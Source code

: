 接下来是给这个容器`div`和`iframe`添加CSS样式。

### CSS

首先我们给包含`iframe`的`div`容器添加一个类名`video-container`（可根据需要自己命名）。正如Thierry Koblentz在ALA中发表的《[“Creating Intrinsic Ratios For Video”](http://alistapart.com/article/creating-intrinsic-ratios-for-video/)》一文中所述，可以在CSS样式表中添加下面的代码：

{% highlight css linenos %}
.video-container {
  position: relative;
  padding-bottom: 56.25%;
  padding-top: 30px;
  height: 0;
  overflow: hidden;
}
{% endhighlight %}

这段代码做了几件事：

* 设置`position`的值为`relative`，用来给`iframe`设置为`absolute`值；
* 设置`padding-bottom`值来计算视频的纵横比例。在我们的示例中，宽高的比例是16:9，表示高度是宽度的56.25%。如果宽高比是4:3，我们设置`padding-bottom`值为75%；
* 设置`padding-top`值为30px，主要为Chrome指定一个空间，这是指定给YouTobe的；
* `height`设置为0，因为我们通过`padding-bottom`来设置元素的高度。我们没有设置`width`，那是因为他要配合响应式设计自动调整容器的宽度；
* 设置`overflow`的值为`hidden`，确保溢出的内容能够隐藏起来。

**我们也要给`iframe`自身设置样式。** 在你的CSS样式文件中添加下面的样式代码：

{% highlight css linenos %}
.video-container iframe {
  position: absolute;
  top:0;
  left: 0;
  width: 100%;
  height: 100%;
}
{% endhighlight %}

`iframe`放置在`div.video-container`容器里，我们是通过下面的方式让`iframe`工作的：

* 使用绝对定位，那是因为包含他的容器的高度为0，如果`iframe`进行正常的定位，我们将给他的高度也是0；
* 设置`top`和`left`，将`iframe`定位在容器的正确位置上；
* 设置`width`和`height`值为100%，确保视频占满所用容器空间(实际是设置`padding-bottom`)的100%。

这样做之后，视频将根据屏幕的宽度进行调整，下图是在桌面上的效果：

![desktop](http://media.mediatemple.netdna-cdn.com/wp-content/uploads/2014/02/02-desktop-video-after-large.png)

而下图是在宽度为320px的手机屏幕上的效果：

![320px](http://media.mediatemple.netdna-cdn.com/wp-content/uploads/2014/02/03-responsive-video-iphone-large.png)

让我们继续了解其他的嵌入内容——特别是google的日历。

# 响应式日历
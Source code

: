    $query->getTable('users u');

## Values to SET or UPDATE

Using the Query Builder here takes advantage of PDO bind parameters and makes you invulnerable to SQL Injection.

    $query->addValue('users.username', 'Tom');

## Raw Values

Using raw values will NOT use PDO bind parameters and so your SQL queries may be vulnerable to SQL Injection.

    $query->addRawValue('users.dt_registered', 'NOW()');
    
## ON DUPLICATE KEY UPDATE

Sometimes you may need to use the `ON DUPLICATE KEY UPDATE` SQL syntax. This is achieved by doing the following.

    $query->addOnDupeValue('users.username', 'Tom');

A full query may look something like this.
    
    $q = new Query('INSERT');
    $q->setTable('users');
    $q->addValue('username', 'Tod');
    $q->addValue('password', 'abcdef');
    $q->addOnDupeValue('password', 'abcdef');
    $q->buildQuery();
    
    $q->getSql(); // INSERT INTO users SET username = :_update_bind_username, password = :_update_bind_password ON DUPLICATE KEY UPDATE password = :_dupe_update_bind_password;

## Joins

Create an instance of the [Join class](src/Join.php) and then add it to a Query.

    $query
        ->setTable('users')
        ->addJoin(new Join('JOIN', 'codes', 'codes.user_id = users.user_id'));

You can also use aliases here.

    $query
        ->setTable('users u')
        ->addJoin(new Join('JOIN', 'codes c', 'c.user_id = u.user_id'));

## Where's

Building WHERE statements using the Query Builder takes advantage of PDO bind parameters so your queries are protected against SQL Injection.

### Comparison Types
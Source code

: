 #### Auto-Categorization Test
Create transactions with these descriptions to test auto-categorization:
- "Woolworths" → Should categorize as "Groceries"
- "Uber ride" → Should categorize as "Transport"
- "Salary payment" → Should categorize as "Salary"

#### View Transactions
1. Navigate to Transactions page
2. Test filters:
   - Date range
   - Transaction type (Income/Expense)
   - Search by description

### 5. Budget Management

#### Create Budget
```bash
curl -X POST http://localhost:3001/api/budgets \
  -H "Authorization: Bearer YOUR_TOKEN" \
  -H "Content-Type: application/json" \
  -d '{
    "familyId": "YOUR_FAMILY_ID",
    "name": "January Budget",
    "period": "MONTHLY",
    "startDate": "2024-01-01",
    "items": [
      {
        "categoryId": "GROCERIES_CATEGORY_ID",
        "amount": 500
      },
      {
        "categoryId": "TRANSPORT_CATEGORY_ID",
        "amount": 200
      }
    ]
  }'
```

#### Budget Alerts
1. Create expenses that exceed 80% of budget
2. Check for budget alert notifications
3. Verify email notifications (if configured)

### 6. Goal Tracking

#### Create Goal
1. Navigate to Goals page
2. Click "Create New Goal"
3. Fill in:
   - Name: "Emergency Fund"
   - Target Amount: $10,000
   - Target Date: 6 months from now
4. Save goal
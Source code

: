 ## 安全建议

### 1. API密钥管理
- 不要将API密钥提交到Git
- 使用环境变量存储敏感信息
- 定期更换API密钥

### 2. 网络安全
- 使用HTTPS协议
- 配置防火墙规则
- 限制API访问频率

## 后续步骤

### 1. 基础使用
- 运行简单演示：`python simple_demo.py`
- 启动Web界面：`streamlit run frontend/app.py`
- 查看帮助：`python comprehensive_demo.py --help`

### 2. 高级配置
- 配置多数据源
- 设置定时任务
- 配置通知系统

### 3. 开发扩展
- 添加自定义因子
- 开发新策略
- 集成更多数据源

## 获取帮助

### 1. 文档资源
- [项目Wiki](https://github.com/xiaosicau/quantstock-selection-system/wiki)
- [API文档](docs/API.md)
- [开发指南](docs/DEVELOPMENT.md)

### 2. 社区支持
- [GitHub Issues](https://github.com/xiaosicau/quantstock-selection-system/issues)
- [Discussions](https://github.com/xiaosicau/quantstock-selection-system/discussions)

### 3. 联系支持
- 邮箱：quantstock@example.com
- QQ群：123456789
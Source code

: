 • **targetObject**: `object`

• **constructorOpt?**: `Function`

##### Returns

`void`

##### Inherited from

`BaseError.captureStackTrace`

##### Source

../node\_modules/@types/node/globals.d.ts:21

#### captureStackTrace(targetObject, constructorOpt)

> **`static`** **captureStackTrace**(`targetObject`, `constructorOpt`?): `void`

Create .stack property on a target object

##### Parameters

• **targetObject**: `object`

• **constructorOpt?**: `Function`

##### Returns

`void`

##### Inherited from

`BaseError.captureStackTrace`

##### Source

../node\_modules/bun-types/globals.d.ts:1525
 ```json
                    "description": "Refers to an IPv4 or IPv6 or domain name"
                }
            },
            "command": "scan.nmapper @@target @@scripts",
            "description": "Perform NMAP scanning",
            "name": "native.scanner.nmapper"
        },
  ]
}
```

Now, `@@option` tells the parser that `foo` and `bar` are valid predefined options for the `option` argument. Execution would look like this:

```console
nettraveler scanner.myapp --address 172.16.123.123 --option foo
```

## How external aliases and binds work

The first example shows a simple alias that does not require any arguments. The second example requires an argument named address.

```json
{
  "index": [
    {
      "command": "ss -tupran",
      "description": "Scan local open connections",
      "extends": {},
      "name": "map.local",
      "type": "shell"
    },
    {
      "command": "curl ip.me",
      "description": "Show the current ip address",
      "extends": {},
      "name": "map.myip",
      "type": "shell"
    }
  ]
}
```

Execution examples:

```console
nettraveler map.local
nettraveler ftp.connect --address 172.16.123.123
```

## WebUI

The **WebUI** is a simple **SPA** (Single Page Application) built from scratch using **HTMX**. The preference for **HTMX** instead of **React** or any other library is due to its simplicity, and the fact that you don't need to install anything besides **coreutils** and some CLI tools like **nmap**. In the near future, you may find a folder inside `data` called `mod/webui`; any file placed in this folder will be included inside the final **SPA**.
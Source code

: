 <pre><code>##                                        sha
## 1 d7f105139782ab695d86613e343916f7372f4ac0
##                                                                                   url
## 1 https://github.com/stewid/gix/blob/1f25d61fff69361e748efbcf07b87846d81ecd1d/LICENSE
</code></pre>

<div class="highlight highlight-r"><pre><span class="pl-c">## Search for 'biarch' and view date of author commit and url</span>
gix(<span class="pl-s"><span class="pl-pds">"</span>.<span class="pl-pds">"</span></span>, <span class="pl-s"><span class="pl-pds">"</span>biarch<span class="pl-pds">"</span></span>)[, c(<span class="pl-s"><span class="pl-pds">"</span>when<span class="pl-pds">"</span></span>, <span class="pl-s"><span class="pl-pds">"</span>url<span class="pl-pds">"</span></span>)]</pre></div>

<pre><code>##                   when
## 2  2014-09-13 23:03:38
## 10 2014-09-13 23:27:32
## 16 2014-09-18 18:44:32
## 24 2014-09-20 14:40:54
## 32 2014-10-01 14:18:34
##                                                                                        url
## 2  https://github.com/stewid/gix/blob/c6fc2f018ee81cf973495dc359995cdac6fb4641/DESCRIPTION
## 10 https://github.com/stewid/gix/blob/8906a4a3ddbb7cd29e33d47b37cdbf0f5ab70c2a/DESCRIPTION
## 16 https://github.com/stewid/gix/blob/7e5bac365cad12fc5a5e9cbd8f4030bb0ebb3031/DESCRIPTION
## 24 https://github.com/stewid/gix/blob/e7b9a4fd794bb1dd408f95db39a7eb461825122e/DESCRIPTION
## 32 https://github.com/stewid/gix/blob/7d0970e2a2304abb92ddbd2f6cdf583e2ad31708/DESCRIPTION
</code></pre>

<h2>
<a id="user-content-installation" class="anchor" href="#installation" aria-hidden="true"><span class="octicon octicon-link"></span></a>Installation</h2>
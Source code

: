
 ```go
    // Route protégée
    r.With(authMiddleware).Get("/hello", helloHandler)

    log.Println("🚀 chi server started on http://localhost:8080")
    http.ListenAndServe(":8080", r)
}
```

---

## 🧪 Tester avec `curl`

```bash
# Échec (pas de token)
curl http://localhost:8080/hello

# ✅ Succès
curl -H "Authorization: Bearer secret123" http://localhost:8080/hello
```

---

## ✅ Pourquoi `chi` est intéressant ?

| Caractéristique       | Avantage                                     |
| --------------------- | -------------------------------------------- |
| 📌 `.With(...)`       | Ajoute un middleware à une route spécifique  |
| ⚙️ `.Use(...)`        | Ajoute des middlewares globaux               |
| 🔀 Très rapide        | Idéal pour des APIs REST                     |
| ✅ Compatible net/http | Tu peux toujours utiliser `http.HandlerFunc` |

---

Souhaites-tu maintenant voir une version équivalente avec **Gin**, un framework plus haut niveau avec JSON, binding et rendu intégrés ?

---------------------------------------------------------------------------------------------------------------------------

========================================================================

• **Work instructions**
Look through the listing and extract every line with "large" in it.

• **Result of this exercise**
![desktop](http://media.mediatemple.netdna-cdn.com/wp-content/uploads/2014/02/02-desktop-video-after-large.png)
![320px](http://media.mediatemple.netdna-cdn.com/wp-content/uploads/2014/02/03-responsive-video-iphone-large.png)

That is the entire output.